__TASK__.
Go through the listing below and output exactly the line with "be executed under", the line with "transfer, and privacy.", and each line between; omit the rest.

__DATA TO USE__.
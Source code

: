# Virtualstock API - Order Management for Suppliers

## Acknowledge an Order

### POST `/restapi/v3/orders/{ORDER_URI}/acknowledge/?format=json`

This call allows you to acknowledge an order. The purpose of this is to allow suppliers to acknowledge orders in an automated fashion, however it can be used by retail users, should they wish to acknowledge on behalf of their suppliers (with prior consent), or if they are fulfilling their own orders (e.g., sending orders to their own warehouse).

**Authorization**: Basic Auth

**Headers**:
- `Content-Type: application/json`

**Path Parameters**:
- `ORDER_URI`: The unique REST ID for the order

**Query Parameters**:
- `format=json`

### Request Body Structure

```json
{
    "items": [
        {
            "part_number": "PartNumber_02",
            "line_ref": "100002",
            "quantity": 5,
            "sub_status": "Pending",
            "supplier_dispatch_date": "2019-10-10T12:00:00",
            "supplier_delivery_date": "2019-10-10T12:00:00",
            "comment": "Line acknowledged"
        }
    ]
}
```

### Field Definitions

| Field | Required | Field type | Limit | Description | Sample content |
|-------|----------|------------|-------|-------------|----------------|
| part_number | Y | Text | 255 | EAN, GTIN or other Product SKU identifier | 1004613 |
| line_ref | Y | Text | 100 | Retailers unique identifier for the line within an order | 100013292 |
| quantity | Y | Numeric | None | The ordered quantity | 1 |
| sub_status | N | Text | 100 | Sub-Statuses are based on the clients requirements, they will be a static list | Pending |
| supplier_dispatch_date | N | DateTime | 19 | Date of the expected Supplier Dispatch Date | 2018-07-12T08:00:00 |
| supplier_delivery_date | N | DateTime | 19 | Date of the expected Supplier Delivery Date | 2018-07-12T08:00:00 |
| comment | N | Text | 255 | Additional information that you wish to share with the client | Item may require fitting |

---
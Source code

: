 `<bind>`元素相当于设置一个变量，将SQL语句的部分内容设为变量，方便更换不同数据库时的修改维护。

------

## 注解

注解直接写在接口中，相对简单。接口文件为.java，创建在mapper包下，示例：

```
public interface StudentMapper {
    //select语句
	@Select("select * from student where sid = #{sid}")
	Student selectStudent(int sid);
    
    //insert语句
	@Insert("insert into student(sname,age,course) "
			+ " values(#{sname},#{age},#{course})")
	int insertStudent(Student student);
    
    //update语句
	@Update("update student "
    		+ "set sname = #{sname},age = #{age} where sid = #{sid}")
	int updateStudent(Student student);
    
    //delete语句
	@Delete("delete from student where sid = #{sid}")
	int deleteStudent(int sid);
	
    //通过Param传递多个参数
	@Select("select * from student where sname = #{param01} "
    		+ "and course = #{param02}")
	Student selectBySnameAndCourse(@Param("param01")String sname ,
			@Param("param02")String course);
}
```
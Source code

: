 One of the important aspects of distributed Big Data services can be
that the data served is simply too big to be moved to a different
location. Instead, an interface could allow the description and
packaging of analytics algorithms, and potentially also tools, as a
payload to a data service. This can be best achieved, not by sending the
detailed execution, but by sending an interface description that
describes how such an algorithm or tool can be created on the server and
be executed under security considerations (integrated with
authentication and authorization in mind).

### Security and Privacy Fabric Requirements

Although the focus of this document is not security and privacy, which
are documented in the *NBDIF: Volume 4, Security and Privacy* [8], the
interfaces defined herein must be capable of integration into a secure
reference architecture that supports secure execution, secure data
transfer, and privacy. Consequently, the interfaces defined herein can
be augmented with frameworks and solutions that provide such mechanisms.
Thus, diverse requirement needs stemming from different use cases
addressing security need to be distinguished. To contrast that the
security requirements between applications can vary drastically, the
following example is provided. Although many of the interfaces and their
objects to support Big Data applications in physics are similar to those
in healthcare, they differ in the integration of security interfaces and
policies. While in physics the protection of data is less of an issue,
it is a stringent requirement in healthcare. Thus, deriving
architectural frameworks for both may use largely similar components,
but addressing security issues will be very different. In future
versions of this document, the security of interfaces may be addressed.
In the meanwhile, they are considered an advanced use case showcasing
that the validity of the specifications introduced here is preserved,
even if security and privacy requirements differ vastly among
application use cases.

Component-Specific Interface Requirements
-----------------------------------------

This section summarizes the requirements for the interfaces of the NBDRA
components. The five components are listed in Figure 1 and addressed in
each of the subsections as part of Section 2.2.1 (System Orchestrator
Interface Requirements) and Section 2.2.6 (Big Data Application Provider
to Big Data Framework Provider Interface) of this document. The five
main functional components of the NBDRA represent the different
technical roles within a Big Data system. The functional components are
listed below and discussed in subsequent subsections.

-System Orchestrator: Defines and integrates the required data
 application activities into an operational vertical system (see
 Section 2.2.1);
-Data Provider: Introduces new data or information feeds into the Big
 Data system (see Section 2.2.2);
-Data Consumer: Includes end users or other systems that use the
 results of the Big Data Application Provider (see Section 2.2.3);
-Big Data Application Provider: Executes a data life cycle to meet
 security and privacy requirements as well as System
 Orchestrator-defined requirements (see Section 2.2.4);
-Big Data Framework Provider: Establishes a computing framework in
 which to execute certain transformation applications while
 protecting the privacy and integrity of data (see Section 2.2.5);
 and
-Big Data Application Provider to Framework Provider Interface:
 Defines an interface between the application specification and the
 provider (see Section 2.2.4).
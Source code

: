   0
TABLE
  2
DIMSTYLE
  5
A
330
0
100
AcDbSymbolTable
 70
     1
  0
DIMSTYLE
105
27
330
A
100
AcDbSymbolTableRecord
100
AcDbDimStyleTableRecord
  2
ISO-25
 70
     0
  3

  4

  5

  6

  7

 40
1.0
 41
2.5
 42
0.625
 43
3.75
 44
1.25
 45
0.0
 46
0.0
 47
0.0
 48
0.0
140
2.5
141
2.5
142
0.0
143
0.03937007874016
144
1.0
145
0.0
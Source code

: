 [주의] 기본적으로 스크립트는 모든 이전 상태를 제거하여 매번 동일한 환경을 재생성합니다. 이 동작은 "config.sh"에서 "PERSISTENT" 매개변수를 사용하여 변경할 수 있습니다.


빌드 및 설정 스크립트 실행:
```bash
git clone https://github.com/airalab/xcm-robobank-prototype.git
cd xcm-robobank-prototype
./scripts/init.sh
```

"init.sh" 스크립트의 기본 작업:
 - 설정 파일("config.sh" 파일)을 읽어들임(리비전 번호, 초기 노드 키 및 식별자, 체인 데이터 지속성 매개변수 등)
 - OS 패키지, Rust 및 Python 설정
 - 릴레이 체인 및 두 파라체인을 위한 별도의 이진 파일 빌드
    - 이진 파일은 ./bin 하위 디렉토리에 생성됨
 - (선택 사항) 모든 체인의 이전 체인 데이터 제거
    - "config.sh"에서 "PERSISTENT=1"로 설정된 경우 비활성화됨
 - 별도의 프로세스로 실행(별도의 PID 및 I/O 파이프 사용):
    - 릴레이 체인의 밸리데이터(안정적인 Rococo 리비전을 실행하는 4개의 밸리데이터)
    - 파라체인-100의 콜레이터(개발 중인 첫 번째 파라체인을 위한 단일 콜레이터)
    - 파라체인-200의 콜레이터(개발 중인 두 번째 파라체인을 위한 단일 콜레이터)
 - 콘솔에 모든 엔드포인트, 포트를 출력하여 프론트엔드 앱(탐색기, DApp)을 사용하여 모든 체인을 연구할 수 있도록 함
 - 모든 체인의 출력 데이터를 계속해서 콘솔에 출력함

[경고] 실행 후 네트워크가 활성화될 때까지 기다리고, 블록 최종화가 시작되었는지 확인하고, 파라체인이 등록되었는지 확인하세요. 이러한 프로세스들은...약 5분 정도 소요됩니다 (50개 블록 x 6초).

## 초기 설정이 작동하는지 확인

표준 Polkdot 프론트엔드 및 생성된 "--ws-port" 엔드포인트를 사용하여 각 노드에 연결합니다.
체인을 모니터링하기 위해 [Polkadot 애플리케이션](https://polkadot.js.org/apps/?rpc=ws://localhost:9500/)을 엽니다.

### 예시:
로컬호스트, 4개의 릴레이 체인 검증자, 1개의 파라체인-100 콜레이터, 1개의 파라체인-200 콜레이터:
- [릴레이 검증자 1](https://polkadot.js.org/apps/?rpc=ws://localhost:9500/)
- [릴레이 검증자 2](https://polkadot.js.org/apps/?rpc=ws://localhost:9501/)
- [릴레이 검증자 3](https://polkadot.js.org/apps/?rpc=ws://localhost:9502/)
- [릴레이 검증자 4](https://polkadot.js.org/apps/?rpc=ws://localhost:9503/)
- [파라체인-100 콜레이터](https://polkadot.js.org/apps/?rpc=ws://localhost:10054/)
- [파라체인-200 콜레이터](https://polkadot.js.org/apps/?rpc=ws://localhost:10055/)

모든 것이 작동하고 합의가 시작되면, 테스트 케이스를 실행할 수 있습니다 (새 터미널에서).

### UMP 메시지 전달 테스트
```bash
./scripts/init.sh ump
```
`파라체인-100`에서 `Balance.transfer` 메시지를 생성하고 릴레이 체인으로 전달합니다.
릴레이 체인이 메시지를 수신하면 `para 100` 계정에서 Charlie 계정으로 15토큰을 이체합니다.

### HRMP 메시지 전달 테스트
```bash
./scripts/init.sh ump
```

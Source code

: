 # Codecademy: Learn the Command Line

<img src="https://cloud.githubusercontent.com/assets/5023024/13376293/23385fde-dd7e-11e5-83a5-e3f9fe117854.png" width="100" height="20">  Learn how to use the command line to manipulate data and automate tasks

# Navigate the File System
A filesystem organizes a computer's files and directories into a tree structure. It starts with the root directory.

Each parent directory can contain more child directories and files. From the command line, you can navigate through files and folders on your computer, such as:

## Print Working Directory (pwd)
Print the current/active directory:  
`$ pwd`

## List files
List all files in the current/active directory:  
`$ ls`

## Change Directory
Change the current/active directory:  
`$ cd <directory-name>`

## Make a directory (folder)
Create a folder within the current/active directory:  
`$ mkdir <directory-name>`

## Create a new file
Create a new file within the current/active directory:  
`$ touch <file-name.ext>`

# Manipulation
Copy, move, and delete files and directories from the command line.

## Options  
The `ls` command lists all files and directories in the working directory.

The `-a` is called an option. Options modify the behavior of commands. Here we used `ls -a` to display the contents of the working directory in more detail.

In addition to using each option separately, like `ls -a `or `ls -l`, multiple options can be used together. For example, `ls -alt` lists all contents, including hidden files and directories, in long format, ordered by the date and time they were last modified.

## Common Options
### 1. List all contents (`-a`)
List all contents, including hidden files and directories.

__OUTPUT OF THE EXERCISE__.
be executed under security considerations (integrated with
authentication and authorization in mind).

### Security and Privacy Fabric Requirements

Although the focus of this document is not security and privacy, which
are documented in the *NBDIF: Volume 4, Security and Privacy* [8], the
interfaces defined herein must be capable of integration into a secure
reference architecture that supports secure execution, secure data
transfer, and privacy. Consequently, the interfaces defined herein can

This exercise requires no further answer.